PREFORMATTED - Preformatted text where markup is interpreted. Content
is in children. This is used for lines starting with a space in
wikitext.
PRE - Preformatted text where markup is not interpreted. Content
is in children. This is indicated in wikitext by
<pre>...</pre>.
LINK - An internal wikimedia link ([[...]] in wikitext). The link
arguments are in args. This tag is also used for media inclusion.
Links with a trailing word end immediately after the link have the trailing
part in children.
TEMPLATE - A template call (transclusion). Template name is in the
first argument and template arguments in subsequent arguments in args.
The children field is not used.
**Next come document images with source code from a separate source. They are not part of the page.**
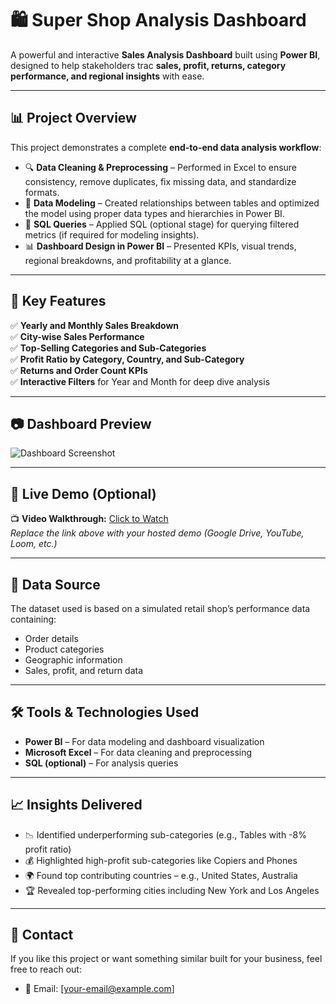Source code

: # 🛍️ Super Shop Analysis Dashboard

A powerful and interactive **Sales Analysis Dashboard** 
built using **Power BI**, designed to help stakeholders trac
**sales, profit, returns, category performance, and regional insights** with ease.

---

## 📊 Project Overview

This project demonstrates a complete **end-to-end data analysis workflow**:

- 🔍 **Data Cleaning & Preprocessing** – Performed in Excel to ensure consistency, remove duplicates, fix missing data, and standardize formats.
- 🧮 **Data Modeling** – Created relationships between tables and optimized the model using proper data types and hierarchies in Power BI.
- 🧾 **SQL Queries** – Applied SQL (optional stage) for querying filtered metrics (if required for modeling insights).
- 📊 **Dashboard Design in Power BI** – Presented KPIs, visual trends, regional breakdowns, and profitability at a glance.

---

## 🚀 Key Features

✅ **Yearly and Monthly Sales Breakdown**  
✅ **City-wise Sales Performance**  
✅ **Top-Selling Categories and Sub-Categories**  
✅ **Profit Ratio by Category, Country, and Sub-Category**  
✅ **Returns and Order Count KPIs**  
✅ **Interactive Filters** for Year and Month for deep dive analysis

---

## 📷 Dashboard Preview

![Dashboard Screenshot](./assets/super-shop-dashboard.png)  


---

## 🎥 Live Demo (Optional)

📺 **Video Walkthrough:** [Click to Watch](https://your-video-link.com)  
*Replace the link above with your hosted demo (Google Drive, YouTube, Loom, etc.)*

---

## 📂 Data Source

The dataset used is based on a simulated retail shop’s performance data containing:

- Order details
- Product categories
- Geographic information
- Sales, profit, and return data

---

## 🛠 Tools & Technologies Used

- **Power BI** – For data modeling and dashboard visualization  
- **Microsoft Excel** – For data cleaning and preprocessing  
- **SQL (optional)** – For analysis queries

---

## 📈 Insights Delivered

- 📉 Identified underperforming sub-categories (e.g., Tables with -8% profit ratio)
- 💰 Highlighted high-profit sub-categories like Copiers and Phones
- 🌍 Found top contributing countries – e.g., United States, Australia
- 🏆 Revealed top-performing cities including New York and Los Angeles

---

## 📩 Contact

If you like this project or want something similar built for your business, feel free to reach out:

- 📧 Email: [your-email@example.com]


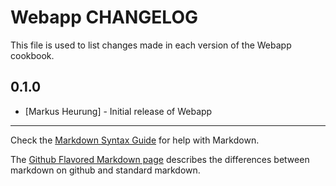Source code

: Webapp CHANGELOG
==================

This file is used to list changes made in each version of the Webapp cookbook.

0.1.0
-----
- [Markus Heurung] - Initial release of Webapp

- - -
Check the [Markdown Syntax Guide](http://daringfireball.net/projects/markdown/syntax) for help with Markdown.

The [Github Flavored Markdown page](http://github.github.com/github-flavored-markdown/) describes the differences between markdown on github and standard markdown.

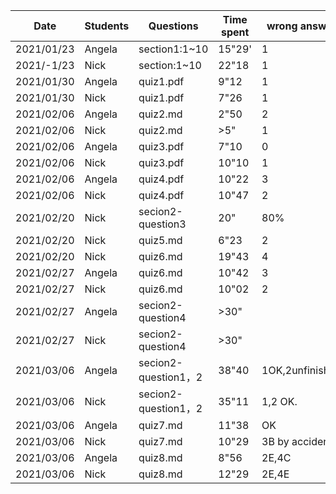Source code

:
|Date|Students| Questions   | Time spent |wrong answer|
|---       |---     |---               |---         |---         |
|2021/01/23| Angela |section1:1~10     |15"29'      |1
|2021/-1/23| Nick   |section:1~10      |22"18       |1
|2021/01/30|Angela  | quiz1.pdf        |9"12        |1
|2021/01/30|Nick    | quiz1.pdf        |7"26        |1
|2021/02/06|Angela  | quiz2.md         |2"50        |2
|2021/02/06|Nick    | quiz2.md         |>5"         |1
|2021/02/06|Angela  | quiz3.pdf        |7"10        |0
|2021/02/06|Nick    | quiz3.pdf        |10"10       |1
|2021/02/06|Angela  | quiz4.pdf        |10"22       |3
|2021/02/06|Nick    | quiz4.pdf        |10"47       |2
|2021/02/20|Nick    | secion2-question3|20"         |80%
|2021/02/20|Nick    | quiz5.md         |6"23        |2
|2021/02/20|Nick    | quiz6.md         |19"43       |4
|2021/02/27|Angela  | quiz6.md         |10"42       |3
|2021/02/27|Nick    | quiz6.md         |10"02       |2
|2021/02/27|Angela  | secion2-question4|>30"        |
|2021/02/27|Nick    | secion2-question4|>30"        |
|2021/03/06|Angela  | secion2-question1，2|38"40    |1OK,2unfinished
|2021/03/06|Nick    | secion2-question1，2|35"11    |1,2 OK.
|2021/03/06|Angela  | quiz7.md         |11"38       |OK
|2021/03/06|Nick    | quiz7.md         |10"29       |3B by accident
|2021/03/06|Angela  | quiz8.md         |8"56        |2E,4C
|2021/03/06|Nick    | quiz8.md         |12"29       |2E,4E

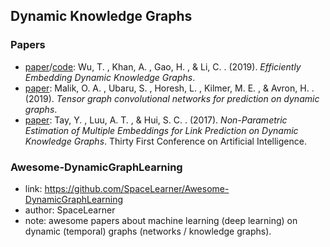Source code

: ## **Dynamic Knowledge Graphs**


### Papers  
  * [paper](https://arxiv.org/abs/1910.06708)/[code](https://github.com/lienwc/DKGE/): Wu, T. , Khan, A. , Gao, H. , & Li, C. . (2019). *Efficiently Embedding Dynamic Knowledge Graphs*.
  * [paper](https://arxiv.org/abs/1910.07643): Malik, O. A. , Ubaru, S. , Horesh, L. , Kilmer, M. E. , & Avron, H. . (2019). *Tensor graph convolutional networks for prediction on dynamic graphs*.
  * [paper](https://www.researchgate.net/publication/320076296_Non-Parametric_Estimation_of_Multiple_Embeddings_for_Link_Prediction_on_Dynamic_Knowledge_Graphs): Tay, Y. , Luu, A. T. , & Hui, S. C. . (2017). *Non-Parametric Estimation of Multiple Embeddings for Link Prediction on Dynamic Knowledge Graphs*. Thirty First Conference on Artificial Intelligence.

### Awesome-DynamicGraphLearning
  * link: https://github.com/SpaceLearner/Awesome-DynamicGraphLearning
  * author: SpaceLearner
  * note: awesome papers about machine learning (deep learning) on dynamic (temporal) graphs (networks / knowledge graphs).
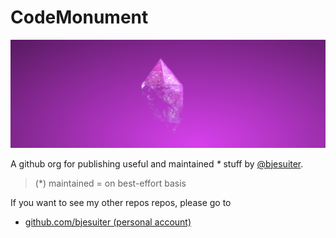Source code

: # CodeMonument 

![](./assets/banner.jpg)

A github org for publishing useful and maintained *\** stuff by [@bjesuiter](https://github.com/bjesuiter). 

> (*) maintained = on best-effort basis

If you want to see my other repos repos, please go to 

- [github.com/bjesuiter (personal account)](https://github.com/bjesuiter)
In wikitext templates are marked up
as {{name|arg1|arg2|...}}.
TEMPLATE_ARG - A template argument. The argument name is in the first
item in args followed by any subsequet arguments (normally at most two
items, but I've seen arguments with more - probably an error in those
template definitions). The children field is not used. In wikitext
template arguments are marked up as {{{name|defval}}}.
PARSER_FN - A parser function invocation. This is also used for built-in
variables such as {{PAGENAME}}. The parser function name is in the
first element of args and parser function arguments in subsequent
elements.
URL - An external URL. The first argument is the URL. The second
optional argument (in args) is the display text. The children
field is not used.
TABLE - A table. Content is in children. In wikitext, a table
is encoded as {| ... |}.
TABLE_CAPTION - A table caption. This can only occur under
TABLE. The content is in children. The attrs field contains
a dictionary of any HTML attributes given to the table.
TABLE_ROW - A table row. This can only occur under TABLE. The
content is in children (normally the content would be TABLE_CELL
or TABLE_HEADER_CELL nodes). The attrs field contains a dictionary
of any HTML attributes given to the table row.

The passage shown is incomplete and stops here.